Stationnarité globale des précipitations
Malgré des fluctuations importantes d’une année ou d’une décennie à l’autre, les précipitations méditerranéennes n’ont pas montré de changement significatif sur le long terme. L’analyse de données provenant de plus de 23 000 stations météorologiques dans 27 pays révèle que :
- Moins de 15 % des stations affichent des tendances significatives sur des périodes courtes (par exemple, 1951-2020).

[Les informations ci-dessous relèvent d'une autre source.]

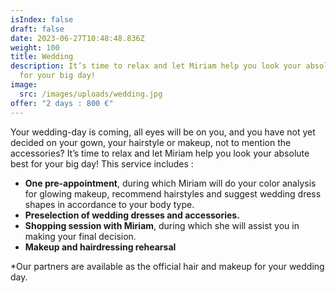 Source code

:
 ```yaml
---
isIndex: false
draft: false
date: 2023-06-27T10:48:48.836Z
weight: 100
title: Wedding
description: It’s time to relax and let Miriam help you look your absolute best
  for your big day!
image:
  src: /images/uploads/wedding.jpg
offer: "2 days : 800 €"
---
```

Your wedding-day is coming, all eyes will be on you, and you have not yet decided on your gown, your hairstyle or makeup, not to mention the accessories? It’s time to relax and let Miriam help you look your absolute best for your big day! This service includes :

* **One pre-appointment**, during which Miriam will do your color analysis for glowing makeup, recommend hairstyles and suggest wedding dress shapes in accordance to your body type.
* **Preselection of wedding dresses and accessories.**
* **Shopping session with Miriam**, during which she will assist you in making your final decision.
* **Makeup and hairdressing rehearsal**

\*Our partners are available as the official hair and makeup for your wedding day.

- Les tendances saisonnières sont tout aussi variables, avec peu de résultats probants sur des longues périodes
Le central de la variabilité atmosphérique
La dynamique atmosphérique, notamment les oscillations climatiques comme l’Oscillation Nord-Atlantique (NAO) et l’Oscillation Méditerranéenne (MO), joue un rôle prédominant dans les changements de précipitations. En particulier :
- En hiver, ces facteurs expliquent une grande partie des fluctuations
- La portion de cette variabilité qui reste inexpliquée conserve un caractère stationnaire, ce qui renforce l’idée que la dynamique naturelle est la cause principale des évolutions observées
Contribution limitée du forçage anthropique
Bien que le changement climatique marque la région par des températures croissantes, l’impact direct des activités humaines sur les précipitations reste moins perceptible. L’effet attendu se manifeste plutôt de manière indirecte, via des modifications des systèmes atmosphériques
Aridification à cause de l’évaporation
Même si les précipitations n’ont pas significativement diminué, la région connaît une aridification croissante. Ce phénomène est dû à une augmentation de la demande évaporative de l’atmosphère sous l’effet de la hausse des températures, ce qui pourrait être aggravé par une éventuelle baisse future des précipitations projetée par les modèles climatiques
Cette recherche souligne un point essentiel : depuis 150 ans, ce sont les aléas naturels et la dynamique atmosphérique qui dictent les précipitations en Méditerranée. Si les modèles prévoient une diminution des précipitations à venir, ces impacts futurs ne sont pas encore explicitement détectables dans les données historiques. Enfin, l’étude met en avant l’importance de disposer de séries temporelles longues et fiables pour mieux comprendre les évolutions climatiques actuelles et futures.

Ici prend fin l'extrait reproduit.